## Work item:
Look through the data below for the string "Verify", and copy every line where it turns up.

Records excerpted from a collection
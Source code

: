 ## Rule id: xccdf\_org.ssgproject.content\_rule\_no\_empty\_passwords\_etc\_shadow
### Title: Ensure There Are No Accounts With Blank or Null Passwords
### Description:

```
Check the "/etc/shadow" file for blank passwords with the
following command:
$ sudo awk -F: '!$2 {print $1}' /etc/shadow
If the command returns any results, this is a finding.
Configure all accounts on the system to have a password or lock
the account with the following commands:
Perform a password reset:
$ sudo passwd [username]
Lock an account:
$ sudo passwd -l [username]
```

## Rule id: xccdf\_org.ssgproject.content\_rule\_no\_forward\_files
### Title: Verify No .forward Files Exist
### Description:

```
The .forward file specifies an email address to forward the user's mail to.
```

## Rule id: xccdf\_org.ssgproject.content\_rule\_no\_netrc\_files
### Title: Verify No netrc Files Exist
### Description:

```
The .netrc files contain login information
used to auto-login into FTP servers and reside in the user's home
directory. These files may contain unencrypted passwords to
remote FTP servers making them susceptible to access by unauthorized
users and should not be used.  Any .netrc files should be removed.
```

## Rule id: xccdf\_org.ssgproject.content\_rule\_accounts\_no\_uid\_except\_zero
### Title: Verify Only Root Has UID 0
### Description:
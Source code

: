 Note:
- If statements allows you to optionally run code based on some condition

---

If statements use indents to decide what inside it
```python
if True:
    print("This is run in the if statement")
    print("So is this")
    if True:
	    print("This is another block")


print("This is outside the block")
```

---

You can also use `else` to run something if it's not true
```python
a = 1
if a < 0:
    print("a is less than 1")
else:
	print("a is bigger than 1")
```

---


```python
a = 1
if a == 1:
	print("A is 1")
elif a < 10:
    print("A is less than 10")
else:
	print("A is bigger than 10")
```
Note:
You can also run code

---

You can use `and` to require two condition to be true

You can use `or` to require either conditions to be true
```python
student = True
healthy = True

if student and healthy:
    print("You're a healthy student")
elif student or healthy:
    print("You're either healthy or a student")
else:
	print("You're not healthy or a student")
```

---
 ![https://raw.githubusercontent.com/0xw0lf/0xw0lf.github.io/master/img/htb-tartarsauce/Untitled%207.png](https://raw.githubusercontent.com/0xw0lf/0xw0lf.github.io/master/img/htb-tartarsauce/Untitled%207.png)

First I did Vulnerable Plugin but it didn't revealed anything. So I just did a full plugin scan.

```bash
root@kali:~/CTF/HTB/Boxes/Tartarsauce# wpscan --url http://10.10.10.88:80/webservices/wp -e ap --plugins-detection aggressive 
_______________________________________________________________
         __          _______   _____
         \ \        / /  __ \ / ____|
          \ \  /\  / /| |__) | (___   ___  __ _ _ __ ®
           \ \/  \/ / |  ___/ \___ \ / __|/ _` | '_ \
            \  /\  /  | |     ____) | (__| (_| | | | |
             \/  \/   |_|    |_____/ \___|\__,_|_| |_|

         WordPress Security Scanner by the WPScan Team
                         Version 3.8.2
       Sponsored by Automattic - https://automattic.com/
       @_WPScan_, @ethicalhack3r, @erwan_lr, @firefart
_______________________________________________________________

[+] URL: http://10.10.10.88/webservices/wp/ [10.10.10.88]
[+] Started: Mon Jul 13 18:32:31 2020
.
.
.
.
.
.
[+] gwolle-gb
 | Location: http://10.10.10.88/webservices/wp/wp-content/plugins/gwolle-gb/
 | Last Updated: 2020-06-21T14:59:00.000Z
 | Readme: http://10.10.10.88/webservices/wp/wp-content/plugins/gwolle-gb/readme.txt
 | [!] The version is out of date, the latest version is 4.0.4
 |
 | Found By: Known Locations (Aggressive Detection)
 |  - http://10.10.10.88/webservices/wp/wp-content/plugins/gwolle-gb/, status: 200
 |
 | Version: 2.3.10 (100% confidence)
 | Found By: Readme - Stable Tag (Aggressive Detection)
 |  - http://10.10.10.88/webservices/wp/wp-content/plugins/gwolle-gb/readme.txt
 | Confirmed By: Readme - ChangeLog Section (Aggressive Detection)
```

## Solution for this problem:
### Title: Verify No .forward Files Exist
### Title: Verify No netrc Files Exist
### Title: Verify Only Root Has UID 0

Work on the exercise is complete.